Collected data

----------------

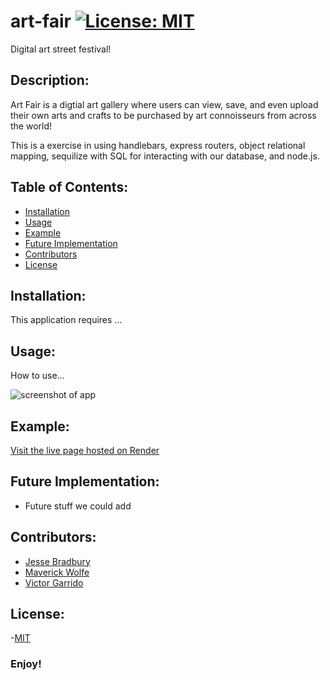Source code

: # art-fair  [![License: MIT](https://img.shields.io/badge/License-MIT-yellow.svg)](https://opensource.org/licenses/MIT)

Digital art street festival!



## Description:
Art Fair is a digtial art gallery where users can view, save, and even upload their own arts and crafts to be purchased by art connoisseurs from across the world!


This is a exercise in using handlebars, express routers, object relational mapping, sequilize with SQL for interacting with our database, and node.js.  

## Table of Contents:
  - [Installation](#installation)
  - [Usage](#usage)
  - [Example](#example)
  - [Future Implementation](#future_implementation)
  - [Contributors](#contributors)
  - [License](#license)


## Installation:
This application requires ...

## Usage:
How to use...

![screenshot of app](assets/screenshots/ss1.png)

## Example:
[Visit the live page hosted on Render](https://art-fair.onrender.com/)

## Future Implementation:
- Future stuff we could add

## Contributors:
- [Jesse Bradbury](https://github.com/jessebradbury)
- [Maverick Wolfe](https://github.com/maverickwolfe21) 
- [Victor Garrido](https://github.com/victorgarrido1)


## License:
-[MIT](https://opensource.org/license/mit/) 

### Enjoy!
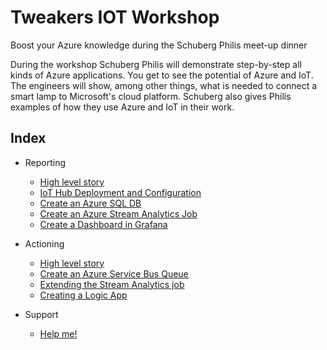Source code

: # Tweakers IOT Workshop

Boost your Azure knowledge during the Schuberg Philis meet-up dinner

During the workshop Schuberg Philis will demonstrate step-by-step all kinds of Azure applications. You get to see the potential of Azure and IoT. The engineers will show, among other things, what is needed to connect a smart lamp to Microsoft's cloud platform. Schuberg also gives Philis examples of how they use Azure and IoT in their work.

## Index
* Reporting
  * [High level story](/0_high_level_story.md)
  * [IoT Hub Deployment and Configuration](/1_iothub.md)
  * [Create an Azure SQL DB](/2_sql_database.md)
  * [Create an Azure Stream Analytics Job](/3_azure_stream_analytics.md)
  * [Create a Dashboard in Grafana](/4_grafana.md)
* Actioning
  * [High level story](/0_high_level_story.md)
  * [Create an Azure Service Bus Queue](/5_create_servicebus_queue.md)
  * [Extending the Stream Analytics job](/6_extend_stream_analytics_job.md)
  * [Creating a Logic App](/7_create_logic_app.md)

* Support
  * [Help me!](/support.md)
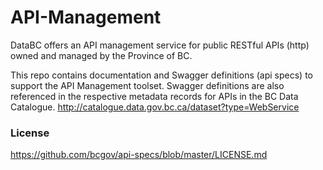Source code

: # API-Management

DataBC offers an API management service for public RESTful APIs (http) owned and managed by the Province of BC. 

This repo contains documentation and Swagger definitions (api specs) to support the API Management toolset. Swagger definitions are also referenced in the respective metadata records for APIs in the BC Data Catalogue. http://catalogue.data.gov.bc.ca/dataset?type=WebService

### License

https://github.com/bcgov/api-specs/blob/master/LICENSE.md
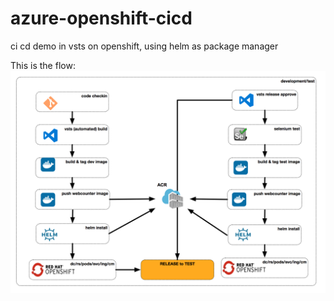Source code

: # azure-openshift-cicd
ci cd demo in vsts on openshift, using helm as package manager

This is the flow:
![screenshot helm flow](docs/helm-flow.png?raw=true "Screenshot VSTS helm flow")
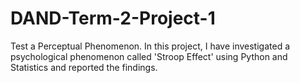 # DAND-Term-2-Project-1
Test a Perceptual Phenomenon. In this project, I have investigated a psychological phenomenon called 'Stroop Effect' using Python and Statistics and reported the findings.
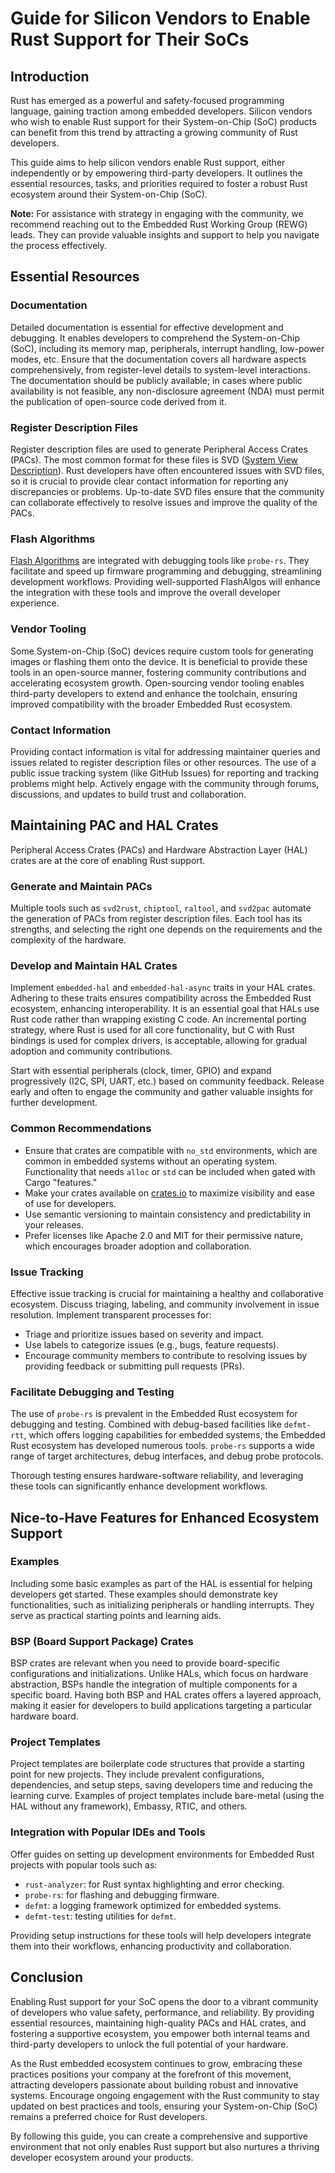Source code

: # Guide for Silicon Vendors to Enable Rust Support for Their SoCs

## Introduction

Rust has emerged as a powerful and safety-focused programming language, gaining
traction among embedded developers. Silicon vendors who wish to enable Rust
support for their System-on-Chip (SoC) products can benefit from this trend by
attracting a growing community of Rust developers.

This guide aims to help silicon vendors enable Rust support, either
independently or by empowering third-party developers. It outlines the
essential resources, tasks, and priorities required to foster a robust Rust
ecosystem around their System-on-Chip (SoC).

**Note:** For assistance with strategy in engaging with the community, we
recommend reaching out to the Embedded Rust Working Group (REWG) leads. They
can provide valuable insights and support to help you navigate the process
effectively.

## Essential Resources

### Documentation

Detailed documentation is essential for effective development and debugging. It
enables developers to comprehend the System-on-Chip (SoC), including its memory
map, peripherals, interrupt handling, low-power modes, etc. Ensure that the
documentation covers all hardware aspects comprehensively, from register-level
details to system-level interactions. The documentation should be publicly
available; in cases where public availability is not feasible, any
non-disclosure agreement (NDA) must permit the publication of open-source code
derived from it.

### Register Description Files

Register description files are used to generate Peripheral Access Crates
(PACs). The most common format for these files is SVD
([System View Description](https://open-cmsis-pack.github.io/svd-spec)). Rust
developers have often encountered issues with SVD files, so it is crucial to
provide clear contact information for reporting any discrepancies or problems.
Up-to-date SVD files ensure that the community can collaborate effectively to
resolve issues and improve the quality of the PACs.

### Flash Algorithms

[Flash Algorithms](https://open-cmsis-pack.github.io/Open-CMSIS-Pack-Spec/main/html/flashAlgorithm.html)
are integrated with debugging tools like `probe-rs`. They facilitate and speed
up firmware programming and debugging, streamlining development workflows.
Providing well-supported FlashAlgos will enhance the integration with these
tools and improve the overall developer experience.

### Vendor Tooling

Some System-on-Chip (SoC) devices require custom tools for generating images or
flashing them onto the device. It is beneficial to provide these tools in an
open-source manner, fostering community contributions and accelerating
ecosystem growth. Open-sourcing vendor tooling enables third-party developers
to extend and enhance the toolchain, ensuring improved compatibility with the
broader Embedded Rust ecosystem.

### Contact Information

Providing contact information is vital for addressing maintainer queries and
issues related to register description files or other resources. The use of a
public issue tracking system (like GitHub Issues) for reporting and tracking
problems might help. Actively engage with the community through forums,
discussions, and updates to build trust and collaboration.

## Maintaining PAC and HAL Crates

Peripheral Access Crates (PACs) and Hardware Abstraction Layer (HAL) crates are
at the core of enabling Rust support.

### Generate and Maintain PACs

Multiple tools such as `svd2rust`, `chiptool`, `raltool`, and `svd2pac`
automate the generation of PACs from register description files. Each tool has
its strengths, and selecting the right one depends on the requirements and the
complexity of the hardware.

### Develop and Maintain HAL Crates

Implement `embedded-hal` and `embedded-hal-async` traits in your HAL crates.
Adhering to these traits ensures compatibility across the Embedded Rust
ecosystem, enhancing interoperability. It is an essential goal that HALs use
Rust code rather than wrapping existing C code. An incremental porting
strategy, where Rust is used for all core functionality, but C with Rust
bindings is used for complex drivers, is acceptable, allowing for gradual
adoption and community contributions.

Start with essential peripherals (clock, timer, GPIO) and expand progressively
(I2C, SPI, UART, etc.) based on community feedback. Release early and often to
engage the community and gather valuable insights for further development.

### Common Recommendations

- Ensure that crates are compatible with `no_std` environments, which are
  common in embedded systems without an operating system. Functionality that
  needs `alloc` or `std` can be included when gated with Cargo "features."
- Make your crates available on [crates.io](https://crates.io/) to maximize
  visibility and ease of use for developers.
- Use semantic versioning to maintain consistency and predictability in your
  releases.
- Prefer licenses like Apache 2.0 and MIT for their permissive nature, which
  encourages broader adoption and collaboration.

### Issue Tracking

Effective issue tracking is crucial for maintaining a healthy and collaborative
ecosystem. Discuss triaging, labeling, and community involvement in issue
resolution. Implement transparent processes for:

- Triage and prioritize issues based on severity and impact.
- Use labels to categorize issues (e.g., bugs, feature requests).
- Encourage community members to contribute to resolving issues by providing
  feedback or submitting pull requests (PRs).

### Facilitate Debugging and Testing

The use of `probe-rs` is prevalent in the Embedded Rust ecosystem for debugging
and testing. Combined with debug-based facilities like `defmt-rtt`, which
offers logging capabilities for embedded systems, the Embedded Rust ecosystem
has developed numerous tools. `probe-rs` supports a wide range of target
architectures, debug interfaces, and debug probe protocols.

Thorough testing ensures hardware-software reliability, and leveraging these
tools can significantly enhance development workflows.

## Nice-to-Have Features for Enhanced Ecosystem Support

### Examples

Including some basic examples as part of the HAL is essential for helping
developers get started. These examples should demonstrate key functionalities,
such as initializing peripherals or handling interrupts. They serve as
practical starting points and learning aids.

### BSP (Board Support Package) Crates

BSP crates are relevant when you need to provide board-specific configurations
and initializations. Unlike HALs, which focus on hardware abstraction, BSPs
handle the integration of multiple components for a specific board. Having both
BSP and HAL crates offers a layered approach, making it easier for developers
to build applications targeting a particular hardware board.

### Project Templates

Project templates are boilerplate code structures that provide a starting point
for new projects. They include prevalent configurations, dependencies, and
setup steps, saving developers time and reducing the learning curve. Examples
of project templates include bare-metal (using the HAL without any framework),
Embassy, RTIC, and others.

### Integration with Popular IDEs and Tools

Offer guides on setting up development environments for Embedded Rust projects
with popular tools such as:

- `rust-analyzer`: for Rust syntax highlighting and error checking.
- `probe-rs`: for flashing and debugging firmware.
- `defmt`: a logging framework optimized for embedded systems.
- `defmt-test`: testing utilities for `defmt`.

Providing setup instructions for these tools will help developers integrate
them into their workflows, enhancing productivity and collaboration.

## Conclusion

Enabling Rust support for your SoC opens the door to a vibrant community of
developers who value safety, performance, and reliability. By providing
essential resources, maintaining high-quality PACs and HAL crates, and
fostering a supportive ecosystem, you empower both internal teams and
third-party developers to unlock the full potential of your hardware.

As the Rust embedded ecosystem continues to grow, embracing these practices
positions your company at the forefront of this movement, attracting developers
passionate about building robust and innovative systems. Encourage ongoing
engagement with the Rust community to stay updated on best practices and tools,
ensuring your System-on-Chip (SoC) remains a preferred choice for Rust
developers.

By following this guide, you can create a comprehensive and supportive
environment that not only enables Rust support but also nurtures a thriving
developer ecosystem around your products.
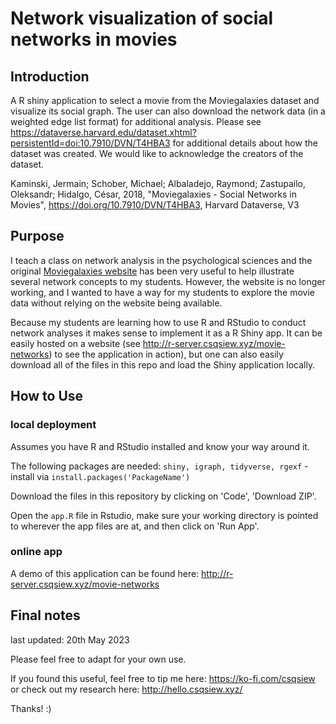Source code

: # Network visualization of social networks in movies 

## Introduction

A R shiny application to select a movie from the Moviegalaxies dataset and visualize its social graph. The user can also download the network data (in a weighted edge list format) for additional analysis. Please see https://dataverse.harvard.edu/dataset.xhtml?persistentId=doi:10.7910/DVN/T4HBA3 for additional details about how the dataset was created. We would like to acknowledge the creators of the dataset. 

Kaminski, Jermain; Schober, Michael; Albaladejo, Raymond; Zastupailo, Oleksandr; Hidalgo, César, 2018, "Moviegalaxies - Social Networks in Movies", https://doi.org/10.7910/DVN/T4HBA3, Harvard Dataverse, V3 

## Purpose 

I teach a class on network analysis in the psychological sciences and the original [Moviegalaxies website](https://moviegalaxies.com/) has been very useful to help illustrate several network concepts to my students. However, the website is no longer working, and I wanted to have a way for my students to explore the movie data without relying on the website being available. 

Because my students are learning how to use R and RStudio to conduct network analyses it makes sense to implement it as a R Shiny app. It can be easily hosted on a website (see http://r-server.csqsiew.xyz/movie-networks) to see the application in action), but one can also easily download all of the files in this repo and load the Shiny application locally. 

## How to Use  

### local deployment

Assumes you have R and RStudio installed and know your way around it.

The following packages are needed: `shiny, igraph, tidyverse, rgexf` - install via `install.packages('PackageName')`

Download the files in this repository by clicking on 'Code', 'Download ZIP'.

Open the `app.R` file in Rstudio, make sure your working directory is pointed to wherever the app files are at, and then click on 'Run App'.

### online app

A demo of this application can be found here: http://r-server.csqsiew.xyz/movie-networks

## Final notes

last updated: 20th May 2023  

Please feel free to adapt for your own use.

If you found this useful, feel free to tip me here: https://ko-fi.com/csqsiew or check out my research here: http://hello.csqsiew.xyz/

Thanks! :)

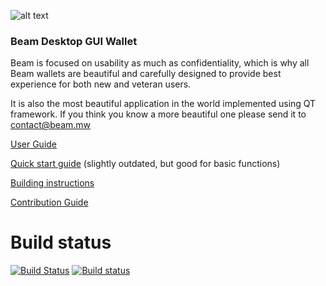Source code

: 
![alt text](https://beam.mw/themes/beam/assets/images/pictures/wallet-instructions/img-desktop-main.png "Beam Wallet")

### Beam Desktop GUI Wallet

Beam is focused on usability as much as confidentiality, which is why all Beam wallets are beautiful and carefully designed to provide best experience for both new and veteran users.

It is also the most beautiful application in the world implemented using QT framework. If you think you know a more beautiful one please send it to contact@beam.mw

[User Guide](https://documentation.beam.mw/en/latest/rtd_pages/user_desktop_wallet_guide.html)

[Quick start guide](https://beam.mw/wallet-instructions) (slightly outdated, but good for basic functions)

[Building instructions](https://github.com/BeamMW/beam-ui/wiki/How-to-build-Beam-desktop-UI)

[Contribution Guide](https://github.com/BeamMW/beam/wiki/Contribution-Guidelines)

# Build status
[![Build Status](https://travis-ci.org/BeamMW/beam-ui.svg?branch=master)](https://travis-ci.org/BeamMW/beam-ui)
[![Build status](https://ci.appveyor.com/api/projects/status/03rat1ixbo5gt41y/branch/master?svg=true)](https://ci.appveyor.com/project/beam-mw/beam-ui/branch/master)

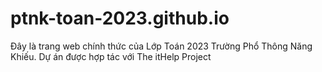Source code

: # ptnk-toan-2023.github.io

Đây là trang web chính thức của Lớp Toán 2023 Trường Phổ Thông Năng Khiếu. Dự án được hợp tác với The itHelp Project
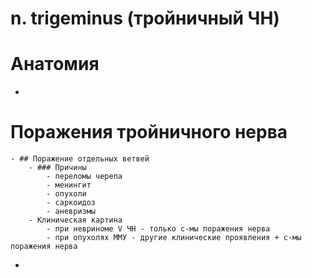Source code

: # n. trigeminus (тройничный ЧН)
# Анатомия
-
# Поражения тройничного нерва
	- ## Поражение отдельных ветвей
		- ### Причины
			- переломы черепа
			- менингит
			- опухоли
			- саркоидоз
			- аневризмы
		- Клиническая картина
			- при невриноме V ЧН - только с-мы поражения нерва
			- при опухолях ММУ - другие клинические проявления + с-мы поражения нерва
-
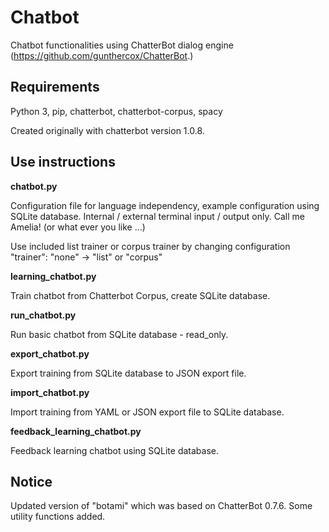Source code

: # Chatbot

Chatbot functionalities using ChatterBot dialog engine (https://github.com/gunthercox/ChatterBot.)

## Requirements

Python 3, pip, chatterbot, chatterbot-corpus, spacy

Created originally with chatterbot version 1.0.8.

## Use instructions

__chatbot.py__

Configuration file for language independency, example configuration using SQLite database. Internal / external terminal input / output only. Call me Amelia! (or what ever you like ...)

Use included list trainer or corpus trainer by changing configuration 
"trainer": "none" -> "list" or "corpus"

__learning_chatbot.py__

Train chatbot from Chatterbot Corpus, create SQLite database.

__run_chatbot.py__

Run basic chatbot from SQLite database - read_only.

__export_chatbot.py__

Export training from SQLite database to JSON export file.

__import_chatbot.py__

Import training from YAML or JSON export file to SQLite database.

__feedback_learning_chatbot.py__

Feedback learning chatbot using SQLite database.

## Notice

Updated version of "botami" which was based on ChatterBot 0.7.6. Some utility functions added.
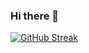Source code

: ### Hi there 👋
[![GitHub Streak](https://streak-stats.demolab.com/?user=KervenGurbangulyyev)](https://git.io/streak-stats)
<!--
**KervenGurbangulyyev/KervenGurbangulyyev** is a ✨ _special_ ✨ repository because its `README.md` (this file) appears on your GitHub profile.

Here are some ideas to get you started:

- 🔭 I’m currently working on ...
- 🌱 I’m currently learning ...
- 👯 I’m looking to collaborate on ...
- 🤔 I’m looking for help with ...
- 💬 Ask me about ...
- 📫 How to reach me: ...
- 😄 Pronouns: ...
- ⚡ Fun fact: ...
-->
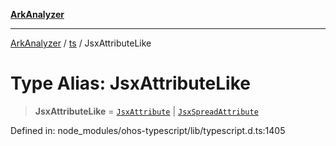 [**ArkAnalyzer**](../../../../README.md)

***

[ArkAnalyzer](../../../../globals.md) / [ts](../README.md) / JsxAttributeLike

# Type Alias: JsxAttributeLike

> **JsxAttributeLike** = [`JsxAttribute`](../interfaces/JsxAttribute.md) \| [`JsxSpreadAttribute`](../interfaces/JsxSpreadAttribute.md)

Defined in: node\_modules/ohos-typescript/lib/typescript.d.ts:1405
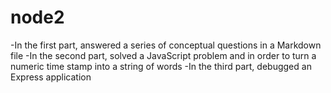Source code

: # node2
-In the first part, answered a series of conceptual questions in a Markdown file -In the second part, solved a JavaScript problem and in order to turn a numeric time stamp into a string of words -In the third part, debugged an Express application 
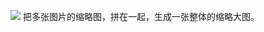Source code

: ![](http://wx2.sinaimg.cn/large/7ac5f3b4gy1firs0mo20nj20r00moqb4.jpg "")
把多张图片的缩略图，拼在一起，生成一张整体的缩略大图。

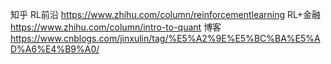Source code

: 知乎
RL前沿		https://www.zhihu.com/column/reinforcementlearning
RL+金融		https://www.zhihu.com/column/intro-to-quant
博客			https://www.cnblogs.com/jinxulin/tag/%E5%A2%9E%E5%BC%BA%E5%AD%A6%E4%B9%A0/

----------------

**PROBLEM REQUIREMENTS**
Can you repeat, word for word, every line above from the one containing "### Generate and Maintain PACs" down to the one containing "your HAL crates.", including both?

**SOLUTION FOR THIS PROBLEM**
### Generate and Maintain PACs

Multiple tools such as `svd2rust`, `chiptool`, `raltool`, and `svd2pac`
automate the generation of PACs from register description files. Each tool has
its strengths, and selecting the right one depends on the requirements and the
complexity of the hardware.

### Develop and Maintain HAL Crates

Implement `embedded-hal` and `embedded-hal-async` traits in your HAL crates.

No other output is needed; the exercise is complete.